Conway's Game of Life on the GPU

Published: 2012-08-27
Updated: 2020-05-09
Author: Jaeden Amero

Conway's Game of Life Rendered with the GPU

Play

Conway's Game of Life with WebGL

A squiggle and some life drawn in Conway's Game of Life

Motivation

I am very interested in simple systems that exhibit complexity, and Conway's Game of Life has some very simple rules. If a living cell has two or three neighbors, it keeps on living. If a dead cell has three neighbors, it becomes alive. The rules are that simple, yet its world is capable of great complexity.

The GPU is a wonderful resource for performing parallel tasks, and Life is very parallel. Every cell is changed at once in parallel based on how many neighboring cells it has. I set out to use the GPU to implement the Game of Life

I first implemented it using OpenCL on Mac OS X. I thought OpenCL would be cross platform enough. However, I was disappointed by the runtimes available on Windows and Linux. The skeleton code required for each platform was different. Some runtimes only ran code on the CPU and not the GPU, and some not on their creator's competitor's GPUs. I got fed up with the mess and decided not to publish anything.

Then, a few weeks ago, I heard about WebCL. It sounded nice, but it unfortunately isn't very well supported in browsers, currently. It requires plugins from Nokia or Samsung. Nokia's plugin only works with Firefox and Samsung's only works with Safari. Again, I was disappointed.

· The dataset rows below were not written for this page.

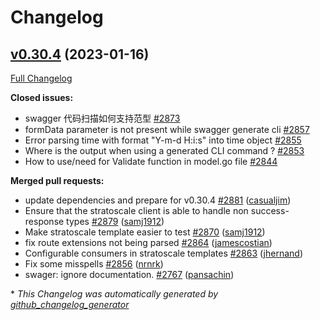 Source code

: # Changelog

## [v0.30.4](https://github.com/M15t/go-swagger/tree/v0.30.4) (2023-01-16)

[Full Changelog](https://github.com/M15t/go-swagger/compare/v0.30.3...v0.30.4)

**Closed issues:**

- swagger 代码扫描如何支持范型 [\#2873](https://github.com/M15t/go-swagger/issues/2873)
- formData parameter is not present while swagger generate cli [\#2857](https://github.com/M15t/go-swagger/issues/2857)
- Error parsing time with format "Y-m-d H:i:s" into time object [\#2855](https://github.com/M15t/go-swagger/issues/2855)
- Where is the output when using a generated CLI command ? [\#2853](https://github.com/M15t/go-swagger/issues/2853)
- How to use/need for Validate function in model.go file [\#2844](https://github.com/M15t/go-swagger/issues/2844)

**Merged pull requests:**

- update dependencies and prepare for v0.30.4 [\#2881](https://github.com/M15t/go-swagger/pull/2881) ([casualjim](https://github.com/casualjim))
- Ensure that the stratoscale client is able to handle non success-response types [\#2879](https://github.com/M15t/go-swagger/pull/2879) ([samj1912](https://github.com/samj1912))
- Make stratoscale template easier to test [\#2870](https://github.com/M15t/go-swagger/pull/2870) ([samj1912](https://github.com/samj1912))
- fix route extensions not being parsed [\#2864](https://github.com/M15t/go-swagger/pull/2864) ([jamescostian](https://github.com/jamescostian))
- Configurable consumers in stratoscale templates [\#2863](https://github.com/M15t/go-swagger/pull/2863) ([jhernand](https://github.com/jhernand))
- Fix some misspells [\#2856](https://github.com/M15t/go-swagger/pull/2856) ([nrnrk](https://github.com/nrnrk))
- swager: ignore documentation. [\#2767](https://github.com/M15t/go-swagger/pull/2767) ([pansachin](https://github.com/pansachin))

\* _This Changelog was automatically generated by [github_changelog_generator](https://github.com/github-changelog-generator/github-changelog-generator)_

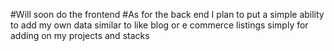 #Will soon do the frontend
#As for the back end I plan to put a simple ability to add my own data similar to like blog or e commerce listings simply for adding on my projects and stacks
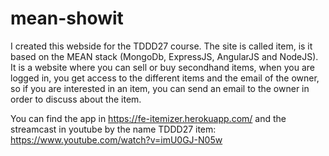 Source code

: # mean-showit


I created this webside for the TDDD27 course. 
The site is called item, is it based on the MEAN stack (MongoDb, ExpressJS, AngularJS and NodeJS). It is a website where you can sell or buy secondhand items, when you are logged in, you get access to the different items and the email of the owner, so if you are interested in an item, you can send an email to the owner in order to discuss about the item.

You can find the app in https://fe-itemizer.herokuapp.com/ and the streamcast in youtube by the name TDDD27 item: https://www.youtube.com/watch?v=imU0GJ-N05w
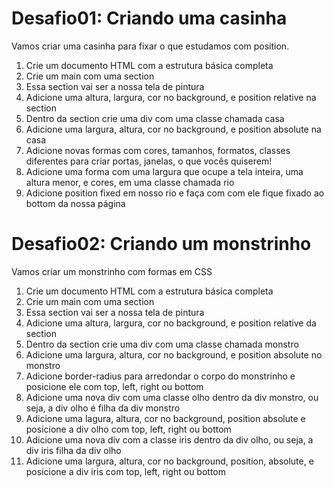 <!-- Aula 10 - Posicionamento de elementos com CSS -->

# Desafio01: Criando uma casinha
Vamos criar uma casinha para fixar o que estudamos com position.

1. Crie um documento HTML com a estrutura básica completa
2. Crie um main com uma section
3. Essa section vai ser a nossa tela de pintura
4. Adicione uma altura, largura, cor no background, e position relative na section
5. Dentro da section crie uma div com uma classe chamada casa
6. Adicione uma largura, altura, cor no background, e position absolute na casa
7. Adicione novas formas com cores, tamanhos, formatos, classes diferentes para criar portas, janelas, o que vocês quiserem!
8. Adicione uma forma com uma largura que ocupe a tela inteira, uma altura menor, e cores, em uma classe chamada rio
9. Adicione position fixed em nosso rio e faça com com ele fique fixado ao bottom da nossa página

# Desafio02: Criando um monstrinho
Vamos criar um monstrinho com formas em CSS

1. Crie um documento HTML com a estrutura básica completa
2. Crie um main com uma section
3. Essa section vai ser a nossa tela de pintura
4. Adicione uma altura, largura, cor no background, e position relative da section
5. Dentro da section crie uma div com uma classe chamada monstro
6. Adicione uma largura, altura, cor no background, e position absolute no monstro
7. Adicione border-radius para arredondar o corpo do monstrinho e posicione ele com top, left, right ou bottom
8. Adicione uma nova div com uma classe olho dentro da div monstro, ou seja, a div olho é filha da div monstro
9. Adicione uma lagura, altura, cor no background, position absolute e posicione a div olho com top, left, right ou bottom
10. Adicione uma nova div com a classe iris dentro da div olho, ou seja, a div iris  filha da div olho
11. Adicione uma largura, altura, cor no background, position, absolute, e posicione a div iris com top, left, right ou bottom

I had just seen a cool, interactive infographic that displays global small arms imports and exports when I thought that I could do Life in WebGL. I did some learning and found WebGL to be very well suited for what I wanted to make: it provides access to the GPU in a platform agnostic way.</a>

I grabbed a WebGL example from mr.doob. Thank you, mr.doob. His example contained a bit of boilerplate to get me started. I then set out to write my first GLSL compute shader.

How it Works

Here's how it works. mr.doob's example is of a single texture on a single quad. We would like to do some computation before rendering, though. We create two textures for use as frame buffers (so we can render to them). We also need a new fragment shader to perform the computation. This shader will alternatively read from one, previous state, texture (to count neighbors of all the cells) and write to the other, current state, texture; the game world is double buffered. Our rendering fragment shader will take whatever texture is ready and sample it in order to generate pretty pictures.

How to Play

How you play is up to you. I've given you the game world and a 2x2 mouse cursor. You can draw stuff in the box. That is all. Enjoy!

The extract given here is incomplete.